> _RECORD EXCERPTS_:

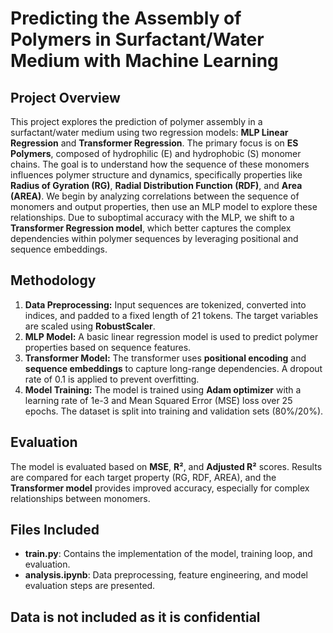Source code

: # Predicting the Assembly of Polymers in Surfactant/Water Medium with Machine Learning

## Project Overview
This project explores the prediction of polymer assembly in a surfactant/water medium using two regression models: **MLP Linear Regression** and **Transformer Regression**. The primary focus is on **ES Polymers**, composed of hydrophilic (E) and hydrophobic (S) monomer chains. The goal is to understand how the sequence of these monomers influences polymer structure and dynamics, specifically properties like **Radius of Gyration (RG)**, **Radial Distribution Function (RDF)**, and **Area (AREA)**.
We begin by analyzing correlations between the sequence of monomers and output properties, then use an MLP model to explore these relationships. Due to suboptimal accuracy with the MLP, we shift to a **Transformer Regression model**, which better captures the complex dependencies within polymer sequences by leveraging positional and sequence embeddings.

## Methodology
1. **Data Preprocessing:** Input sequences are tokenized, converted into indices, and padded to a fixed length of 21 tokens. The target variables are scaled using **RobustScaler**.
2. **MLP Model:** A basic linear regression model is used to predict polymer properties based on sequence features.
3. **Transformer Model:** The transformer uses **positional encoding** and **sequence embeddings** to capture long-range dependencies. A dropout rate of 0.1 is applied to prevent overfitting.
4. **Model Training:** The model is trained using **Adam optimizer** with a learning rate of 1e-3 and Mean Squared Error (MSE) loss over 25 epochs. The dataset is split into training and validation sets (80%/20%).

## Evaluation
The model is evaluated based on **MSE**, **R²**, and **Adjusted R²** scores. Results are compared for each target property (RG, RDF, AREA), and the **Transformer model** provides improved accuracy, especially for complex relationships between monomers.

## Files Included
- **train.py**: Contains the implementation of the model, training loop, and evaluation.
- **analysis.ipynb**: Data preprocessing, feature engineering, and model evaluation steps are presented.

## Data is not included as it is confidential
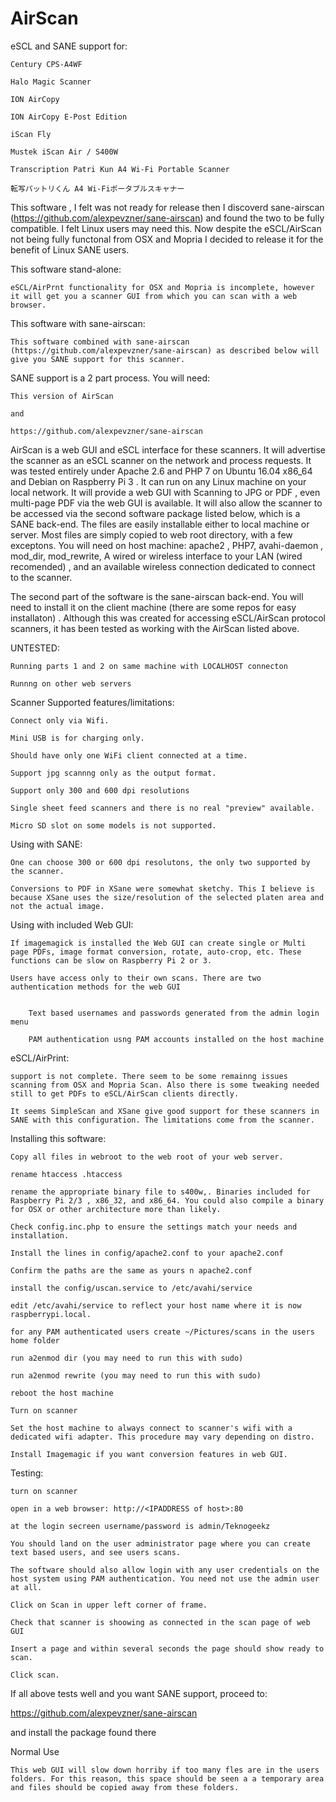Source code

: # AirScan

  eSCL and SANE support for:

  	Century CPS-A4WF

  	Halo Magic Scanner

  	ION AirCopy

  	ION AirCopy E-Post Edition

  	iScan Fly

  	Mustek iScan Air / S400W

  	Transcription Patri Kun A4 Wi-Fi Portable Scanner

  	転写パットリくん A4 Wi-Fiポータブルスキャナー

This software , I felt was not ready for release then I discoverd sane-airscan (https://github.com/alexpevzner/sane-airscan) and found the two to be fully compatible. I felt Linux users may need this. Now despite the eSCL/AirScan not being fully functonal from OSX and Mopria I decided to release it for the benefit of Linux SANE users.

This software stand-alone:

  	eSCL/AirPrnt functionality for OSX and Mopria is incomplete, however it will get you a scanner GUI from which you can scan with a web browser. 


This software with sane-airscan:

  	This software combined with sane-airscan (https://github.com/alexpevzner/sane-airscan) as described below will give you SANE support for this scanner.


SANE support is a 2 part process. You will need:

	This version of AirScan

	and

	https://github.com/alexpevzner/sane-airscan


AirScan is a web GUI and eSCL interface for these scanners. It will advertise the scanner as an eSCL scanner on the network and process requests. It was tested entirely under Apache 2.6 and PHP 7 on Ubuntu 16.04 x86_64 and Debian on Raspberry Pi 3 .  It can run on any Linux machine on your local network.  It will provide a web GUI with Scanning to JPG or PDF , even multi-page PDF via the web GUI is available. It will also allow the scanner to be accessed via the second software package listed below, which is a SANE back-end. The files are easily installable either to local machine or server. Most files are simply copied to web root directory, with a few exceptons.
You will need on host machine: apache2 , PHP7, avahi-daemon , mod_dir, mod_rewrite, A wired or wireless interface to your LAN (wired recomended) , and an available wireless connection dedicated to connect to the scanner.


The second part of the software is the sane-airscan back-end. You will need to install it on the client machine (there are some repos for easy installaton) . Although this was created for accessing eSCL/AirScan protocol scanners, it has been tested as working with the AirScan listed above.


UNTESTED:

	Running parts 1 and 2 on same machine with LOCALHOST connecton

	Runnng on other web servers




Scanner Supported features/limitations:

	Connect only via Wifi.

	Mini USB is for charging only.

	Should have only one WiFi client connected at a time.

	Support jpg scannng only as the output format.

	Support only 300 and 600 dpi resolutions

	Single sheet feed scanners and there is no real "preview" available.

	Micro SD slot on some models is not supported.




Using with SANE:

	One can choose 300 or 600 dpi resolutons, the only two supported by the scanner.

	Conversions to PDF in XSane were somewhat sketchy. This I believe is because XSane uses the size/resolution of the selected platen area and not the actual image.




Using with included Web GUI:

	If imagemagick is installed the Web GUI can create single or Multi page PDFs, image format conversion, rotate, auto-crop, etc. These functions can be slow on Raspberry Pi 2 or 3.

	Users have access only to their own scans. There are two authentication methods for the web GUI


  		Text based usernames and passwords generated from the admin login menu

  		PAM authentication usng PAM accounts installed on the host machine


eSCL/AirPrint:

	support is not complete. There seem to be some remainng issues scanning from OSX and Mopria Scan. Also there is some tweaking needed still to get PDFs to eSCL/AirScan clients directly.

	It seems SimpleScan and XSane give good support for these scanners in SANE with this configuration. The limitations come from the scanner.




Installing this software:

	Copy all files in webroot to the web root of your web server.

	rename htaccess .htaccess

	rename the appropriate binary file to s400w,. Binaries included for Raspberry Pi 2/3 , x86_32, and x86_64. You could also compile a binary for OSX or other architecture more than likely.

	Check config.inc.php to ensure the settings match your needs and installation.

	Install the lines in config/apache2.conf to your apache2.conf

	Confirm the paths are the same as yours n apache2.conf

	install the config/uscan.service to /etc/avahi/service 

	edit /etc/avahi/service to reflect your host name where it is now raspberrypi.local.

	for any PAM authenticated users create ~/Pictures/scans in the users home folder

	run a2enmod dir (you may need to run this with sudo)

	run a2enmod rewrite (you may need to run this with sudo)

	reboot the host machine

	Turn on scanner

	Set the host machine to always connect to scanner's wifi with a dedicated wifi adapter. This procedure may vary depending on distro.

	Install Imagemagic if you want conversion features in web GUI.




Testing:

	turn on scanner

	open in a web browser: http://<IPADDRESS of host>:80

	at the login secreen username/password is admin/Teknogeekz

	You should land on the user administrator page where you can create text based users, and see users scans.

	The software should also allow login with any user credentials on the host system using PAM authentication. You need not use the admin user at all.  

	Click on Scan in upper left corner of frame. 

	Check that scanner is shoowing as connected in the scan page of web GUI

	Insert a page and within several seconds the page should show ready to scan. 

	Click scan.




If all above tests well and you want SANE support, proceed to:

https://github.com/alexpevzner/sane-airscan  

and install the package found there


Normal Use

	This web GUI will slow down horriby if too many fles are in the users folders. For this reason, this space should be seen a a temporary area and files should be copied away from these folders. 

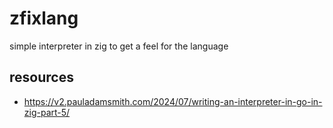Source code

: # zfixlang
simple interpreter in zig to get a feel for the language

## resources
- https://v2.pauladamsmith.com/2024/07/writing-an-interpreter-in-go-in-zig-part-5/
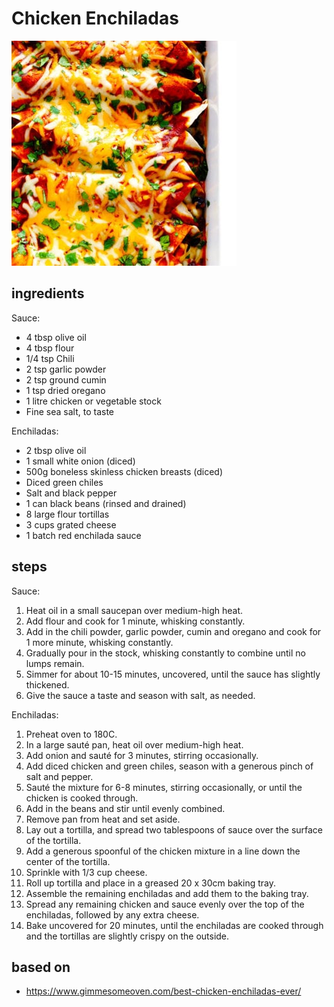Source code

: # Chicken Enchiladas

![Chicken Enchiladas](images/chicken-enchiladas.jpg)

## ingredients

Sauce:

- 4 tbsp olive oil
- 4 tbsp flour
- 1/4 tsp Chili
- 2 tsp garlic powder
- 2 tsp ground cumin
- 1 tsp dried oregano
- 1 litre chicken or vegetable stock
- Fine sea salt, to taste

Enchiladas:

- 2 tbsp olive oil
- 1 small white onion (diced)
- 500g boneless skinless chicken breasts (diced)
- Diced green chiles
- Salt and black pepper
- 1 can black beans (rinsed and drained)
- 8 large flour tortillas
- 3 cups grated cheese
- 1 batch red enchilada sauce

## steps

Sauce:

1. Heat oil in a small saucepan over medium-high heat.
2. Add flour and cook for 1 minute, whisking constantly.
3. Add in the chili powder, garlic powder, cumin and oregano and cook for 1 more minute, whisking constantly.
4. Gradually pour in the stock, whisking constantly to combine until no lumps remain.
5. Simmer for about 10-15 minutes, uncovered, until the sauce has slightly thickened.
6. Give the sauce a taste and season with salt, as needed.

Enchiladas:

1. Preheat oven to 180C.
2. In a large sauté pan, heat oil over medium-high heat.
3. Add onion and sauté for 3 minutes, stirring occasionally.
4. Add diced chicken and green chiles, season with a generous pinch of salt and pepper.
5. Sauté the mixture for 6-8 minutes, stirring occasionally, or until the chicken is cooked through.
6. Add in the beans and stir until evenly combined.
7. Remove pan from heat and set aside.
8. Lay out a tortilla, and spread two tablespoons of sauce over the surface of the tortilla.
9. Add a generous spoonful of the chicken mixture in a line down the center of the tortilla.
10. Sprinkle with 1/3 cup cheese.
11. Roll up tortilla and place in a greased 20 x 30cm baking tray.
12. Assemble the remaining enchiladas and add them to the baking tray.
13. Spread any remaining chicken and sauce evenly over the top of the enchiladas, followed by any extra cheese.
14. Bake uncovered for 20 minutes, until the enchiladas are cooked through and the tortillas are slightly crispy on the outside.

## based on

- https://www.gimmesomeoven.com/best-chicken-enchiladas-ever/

> _WORK TASK_: Everything above from the line containing "Click on Scan" through the line containing "- 1 can black beans (rinsed and drained)" must be repeated exactly, and the pictures must be left out.

> _SOLUTION TO THIS EXERCISE_:
	Click on Scan in upper left corner of frame. 

	Check that scanner is shoowing as connected in the scan page of web GUI

	Insert a page and within several seconds the page should show ready to scan. 

	Click scan.




If all above tests well and you want SANE support, proceed to:

https://github.com/alexpevzner/sane-airscan  

and install the package found there


Normal Use

	This web GUI will slow down horriby if too many fles are in the users folders. For this reason, this space should be seen a a temporary area and files should be copied away from these folders. 

Source code

: # zfixlang
simple interpreter in zig to get a feel for the language

## resources
- https://v2.pauladamsmith.com/2024/07/writing-an-interpreter-in-go-in-zig-part-5/
Source code

: # Chicken Enchiladas

![Chicken Enchiladas](images/chicken-enchiladas.jpg)

## ingredients

Sauce:

- 4 tbsp olive oil
- 4 tbsp flour
- 1/4 tsp Chili
- 2 tsp garlic powder
- 2 tsp ground cumin
- 1 tsp dried oregano
- 1 litre chicken or vegetable stock
- Fine sea salt, to taste

Enchiladas:

- 2 tbsp olive oil
- 1 small white onion (diced)
- 500g boneless skinless chicken breasts (diced)
- Diced green chiles
- Salt and black pepper
- 1 can black beans (rinsed and drained)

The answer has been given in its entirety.